A one-of-a-kind royal trinket that once adorned the lavish crown of the British Tudor king, Henry VIII, has been discovered by an amateur treasure hunter from Northamptonshire as he was out seeking buried valuables and artifacts in a field near Market Harborough in the UK.
According to an interview with The Sun, Kevin Duckett first believed this rare relic was a crumpled strip of tin foil. However, he quickly realized this was no discarded hunk of garbage as he unearthed the dazzling figurine.
“The rush of adrenaline and the buzz of excitement started to flow through my body,” Duckett tells The Sun. “I was holding what appeared to be a heavy solid gold and enameled figurine.”
At only 2.5 inches tall, the golden statuette apparently once formed the centerpiece of a priceless Tudor crown worn by Henry VIII during celebrations marking the Feast of the Epiphany, and also by his five immediate successors at the ceremonies for respective coronations.

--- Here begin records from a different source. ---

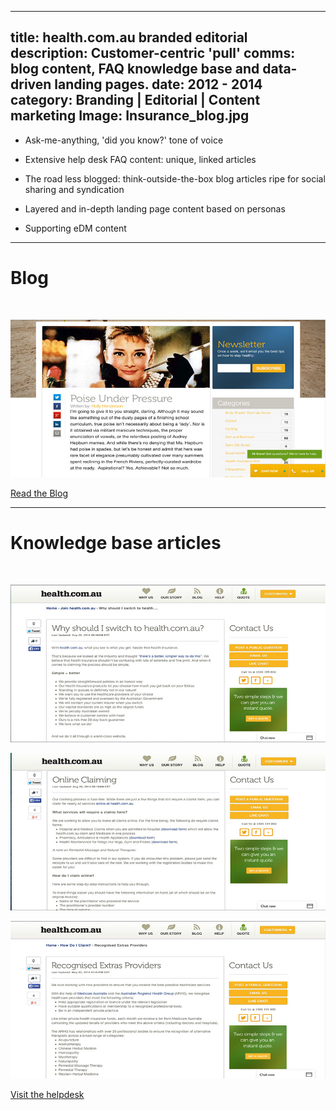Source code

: ----
title: health.com.au branded editorial
description: Customer-centric 'pull' comms: blog content, FAQ knowledge base and data-driven landing pages.
date: 2012 - 2014
category: Branding | Editorial | Content marketing
Image: Insurance_blog.jpg
----

* Ask-me-anything, 'did you know?' tone of voice

* Extensive help desk FAQ content: unique, linked articles

* The road less blogged: think-outside-the-box blog articles ripe for social sharing and syndication

* Layered and in-depth landing page content based on personas

* Supporting eDM content

***

# Blog

<br/>

![](/images/Insurance_blog2.jpg)

<a href="http://health.com.au/blog/" target=_blank class="btn btn-primary">Read the Blog</a>

***

# Knowledge base articles

<br/>

![](/images/Help_2.jpg)

![](/images/Help_1.jpg)

![](/images/recognised_extras.jpg)

<a href="https://help.health.com.au" target=_blank class="btn btn-primary">Visit the helpdesk</a>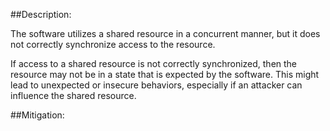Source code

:##Description:

The software utilizes a shared resource in a concurrent manner, but it does not correctly synchronize access to the resource.

If access to a shared resource is not correctly synchronized, then the resource may not be in a state that is expected by the software. This might lead to unexpected or insecure behaviors, especially if an attacker can influence the shared resource.

##Mitigation:
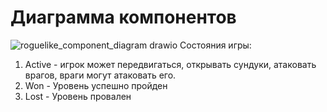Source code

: # Диаграмма компонентов
![roguelike_component_diagram drawio](https://user-images.githubusercontent.com/54818274/199272943-2b75c9e2-f69f-46af-961c-7667cc9ade82.png)
Состояния игры:

1. Active - игрок может передвигаться, открывать сундуки, атаковать врагов, враги могут атаковать его.
2. Won - Уровень успешно пройден
3. Lost - Уровень провален
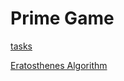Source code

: # Prime Game  

[tasks](https://drive.google.com/file/d/1Z1W_LrFegmMtKXksj50bWnSujeo7PBzA/view?usp=drive_link)

[Eratosthenes Algorithm](https://www.geeksforgeeks.org/sieve-of-eratosthenes/)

It was initially thought to have been lost to time and its valuable metals melted down to make coins and its precious gemstones sold off in the aftermath of the demise of the British monarchy in 1649.
As noted by historians, it seems that this newly discovered artifact portraying the 15th century monarch Henry VI was spared the indignity of being destroyed as Cromwell’s anti-royalist Parliamentarians took over the country.

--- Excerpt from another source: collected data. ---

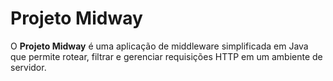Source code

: # Projeto Midway

O **Projeto Midway** é uma aplicação de middleware simplificada em Java que permite rotear, filtrar e gerenciar requisições HTTP em um ambiente de servidor.
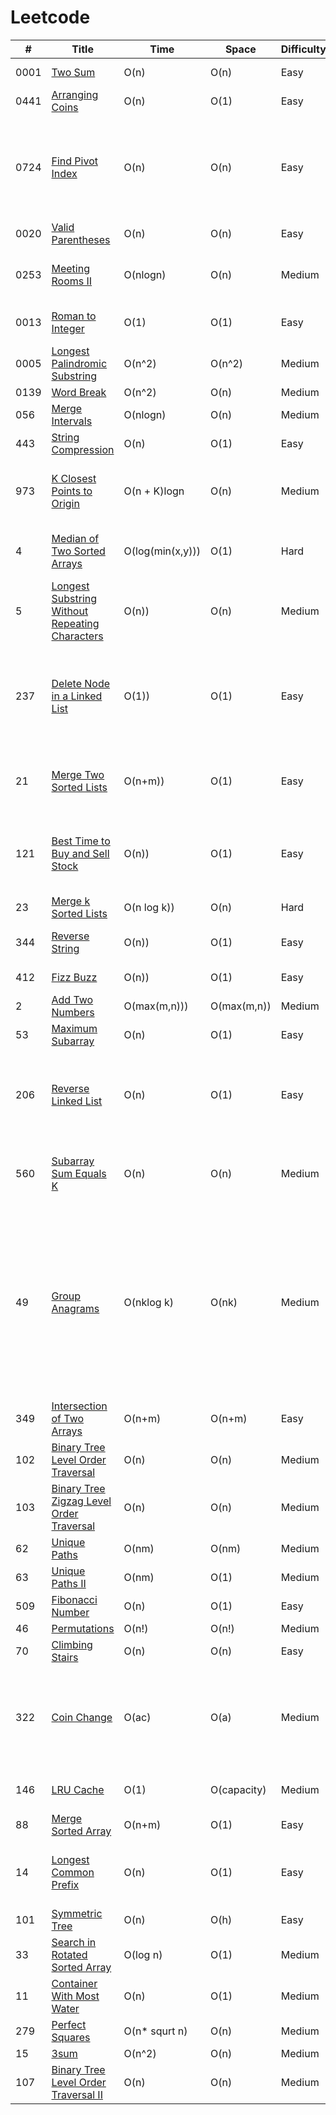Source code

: # Leetcode

| #    | Title               |  Time           |  Space           | Difficulty           | Notes                  | 
|-------|-------------------- | --------------- | -----------------| ---------------   | --------------------------|
| 0001  |[Two Sum](https://leetcode.com/problems/two-sum/)|O(n)|O(n) |Easy| One-pass Hash Table                    |
| 0441  |[Arranging Coins](https://leetcode.com/problems/arranging-coins/)|O(n)|O(1) |Easy| General For Loop       |
| 0724  |[Find Pivot Index](https://leetcode.com/problems/find-pivot-index/)|O(n)|O(n) |Easy| Calculate left sum and right sum for each index. Return the index where left sum = right sum       |
| 0020  |[Valid Parentheses](https://leetcode.com/problems/valid-parentheses/)|O(n)|O(n) |Easy| Stack |
| 0253  |[Meeting Rooms II](https://leetcode.com/problems/meeting-rooms-ii/)|O(nlogn)|O(n) |Medium| Implement min-heap using PriorityQueue|
| 0013  |[Roman to Integer](https://leetcode.com/problems/roman-to-integer/)|O(1)|O(1) |Easy| Linear scan from left to right |
| 0005  |[Longest Palindromic Substring](https://leetcode.com/problems/longest-palindromic-substring/)|O(n^2)|O(n^2) |Medium| |
| 0139  |[Word Break](https://leetcode.com/problems/word-break/)|O(n^2)|O(n) |Medium| |
| 056  |[Merge Intervals](https://leetcode.com/problems/merge-intervals/)|O(nlogn)|O(n) |Medium| |
| 443  |[String Compression](https://leetcode.com/problems/string-compression/)|O(n)|O(1) |Easy| |
| 973  |[K Closest Points to Origin](https://leetcode.com/problems/k-closest-points-to-origin/)|O(n + K)logn|O(n) |Medium| Use TreeMap, distance as key and an arrayList of points|
| 4  |[Median of Two Sorted Arrays](https://leetcode.com/problems/median-of-two-sorted-arrays/)|O(log(min(x,y)))|O(1) |Hard| x and y are the lengths of two input arrays|
| 5  |[Longest Substring Without Repeating Characters](https://leetcode.com/problems/longest-substring-without-repeating-characters/)|O(n))|O(n) |Medium| Sliding window and hash set|
| 237  |[Delete Node in a Linked List](https://leetcode.com/problems/delete-node-in-a-linked-list/)|O(1))|O(1) |Easy|  Copy next node's data to the current node and adjust the next pointer of the current node|
| 21  |[Merge Two Sorted Lists](https://leetcode.com/problems/merge-two-sorted-lists/)|O(n+m))|O(1) |Easy|  n and m is the number of nodes in the given linked lists|
| 121  |[Best Time to Buy and Sell Stock](https://leetcode.com/problems/best-time-to-buy-and-sell-stock/)|O(n))|O(1) |Easy| Keep track of min price seen till date and calculate the profit for ith day|
| 23  |[ Merge k Sorted Lists](https://leetcode.com/problems/merge-k-sorted-lists/)|O(n log k))|O(n) |Hard| Use min heap|
| 344  |[Reverse String](https://leetcode.com/problems/reverse-string/)|O(n))|O(1) |Easy| 2 pointers in opposite direction|
| 412  |[Fizz Buzz](https://leetcode.com/problems/fizz-buzz/)|O(n))|O(1) |Easy| String concatenation|
| 2  |[Add Two Numbers](https://leetcode.com/problems/add-two-numbers/)|O(max(m,n)))|O(max(m,n)) |Medium| |
| 53  |[Maximum Subarray](https://leetcode.com/problems/maximum-subarray/)|O(n)|O(1) |Easy| Kadane's algorithm |
| 206  |[Reverse Linked List](https://leetcode.com/problems/reverse-linked-list/)|O(n)|O(1) |Easy| Temporarily store next node's pointer, point head to a previous dummy node |
| 560  |[Subarray Sum Equals K](https://leetcode.com/problems/subarray-sum-equals-k/)|O(n)|O(n) |Medium| Store frequency map of ebery sum seen till now |
| 49  |[Group Anagrams](https://leetcode.com/problems/group-anagrams/)|O(nklog k)|O(nk) |Medium| n is the length of input array and k is the maximum length of string , sort every string and put it as a key in HashMap and put all matching strings in its corresponding list |
| 349  |[Intersection of Two Arrays](https://leetcode.com/problems/intersection-of-two-arrays/)|O(n+m)|O(n+m) |Easy| Hashset|
| 102  |[Binary Tree Level Order Traversal](https://leetcode.com/problems/binary-tree-level-order-traversal/)|O(n)|O(n) |Medium| Queue and ArrayList|
| 103  |[Binary Tree Zigzag Level Order Traversal](https://leetcode.com/problems/binary-tree-zigzag-level-order-traversal/)|O(n)|O(n) |Medium| 2 Stacks|
| 62  |[Unique Paths](https://leetcode.com/problems/unique-paths/)|O(nm)|O(nm) |Medium| Dynamic programming|
| 63  |[Unique Paths II](https://leetcode.com/problems/unique-paths-ii/)|O(nm)|O(1) |Medium| Dynamic programming|
| 509  |[Fibonacci Number](https://leetcode.com/problems/fibonacci-number/)|O(n)|O(1) |Easy| Dynamic programming|
| 46  |[Permutations](https://leetcode.com/problems/permutations/)|O(n!)|O(n!) |Medium| Recursion|
| 70  |[Climbing Stairs](https://leetcode.com/problems/climbing-stairs/)|O(n)|O(n) |Easy| Dynamic programming|
| 322  |[Coin Change](https://leetcode.com/problems/coin-change/)|O(ac)|O(a) |Medium| a = amount to make change for, c is number of coins provided, Dynamic programming|
| 146  |[LRU Cache](https://leetcode.com/problems/lru-cache/)|O(1)|O(capacity) |Medium| Hashmap and doubly linked list|
| 88 |[Merge Sorted Array](https://leetcode.com/problems/merge-sorted-array/)|O(n+m)|O(1) |Easy| Two pointers|
| 14 |[Longest Common Prefix](https://leetcode.com/problems/longest-common-prefix/)|O(n)|O(1) |Easy| 1st string is prefix, reduce prefix until indexOf returns 1|
| 101 |[Symmetric Tree](https://leetcode.com/problems/symmetric-tree/)|O(n)|O(h) |Easy| |
| 33 |[Search in Rotated Sorted Array](https://leetcode.com/problems/search-in-rotated-sorted-array/)|O(log n)|O(1) |Medium| Binary search |
| 11 |[Container With Most Water](https://leetcode.com/problems/container-with-most-water/)|O(n)|O(1) |Medium| Two pointers |
| 279 |[Perfect Squares](https://leetcode.com/problems/perfect-squares/)|O(n* squrt n)|O(n) |Medium| Dynamic programming |
| 15 |[3sum](https://leetcode.com/problems/3sum/)|O(n^2)|O(n) |Medium| Two pointers|
| 107 |[Binary Tree Level Order Traversal II](https://leetcode.com/problems/binary-tree-level-order-traversal-ii/)|O(n)|O(n) |Medium| Queue, Stack and ArrayList|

The particular location Duckett was treasure-hunting in was a vast field located 20 miles south of Leicester. In June of 1645 this was the site of the Battle of Naseby where King Charles I and his forces were defeated by Oliver Cromwell's army. Charles I was later beheaded at Whitehall in 1649 for treason, and it's been speculated that this statuette was a casualty of his fleeing the battlefield while facing imminent death.
It's been speculated by scholars that Charles I might have brought the royal relic into combat to act a source of good fortune during the epic clash.
Duckett was recently watching a YouTube video showcasing the Historic Royal Palaces’ creation of a replica headpiece when he saw a recreation of his found treasure. A visit to Hampton Court Palace offered him a view of the replica where he realized it was an identical twin to his gold figurine.
Per HRP, official court records list the crown as containing 344 rubies, sapphires, emeralds, diamonds, and pearls. Miniature sculptures of the Virgin and Child, Saint George, and the royal saints Edmund, Edward the Confessor, and Henry VI also decorated the crown, which originally had a trio of Christ statuettes adorning it before Henry VII had them replaced during the English Reformation.
This miniature gold statue is now in the possession of the British Museum in London for official research and assessment. Once confirmed to be authentic and the true missing component of the Tudor crown, Duckett and the Leicester landowner will be eligible to claim a portion of its sale (worth approximately $2.7 million).
“It’s great news that after centuries of subterranean slumber this little golden figure has been revealed once more,” Lucy Worsley, chief curator at HRP, tells The Sun. “It is tantalizing to imagine its true history.”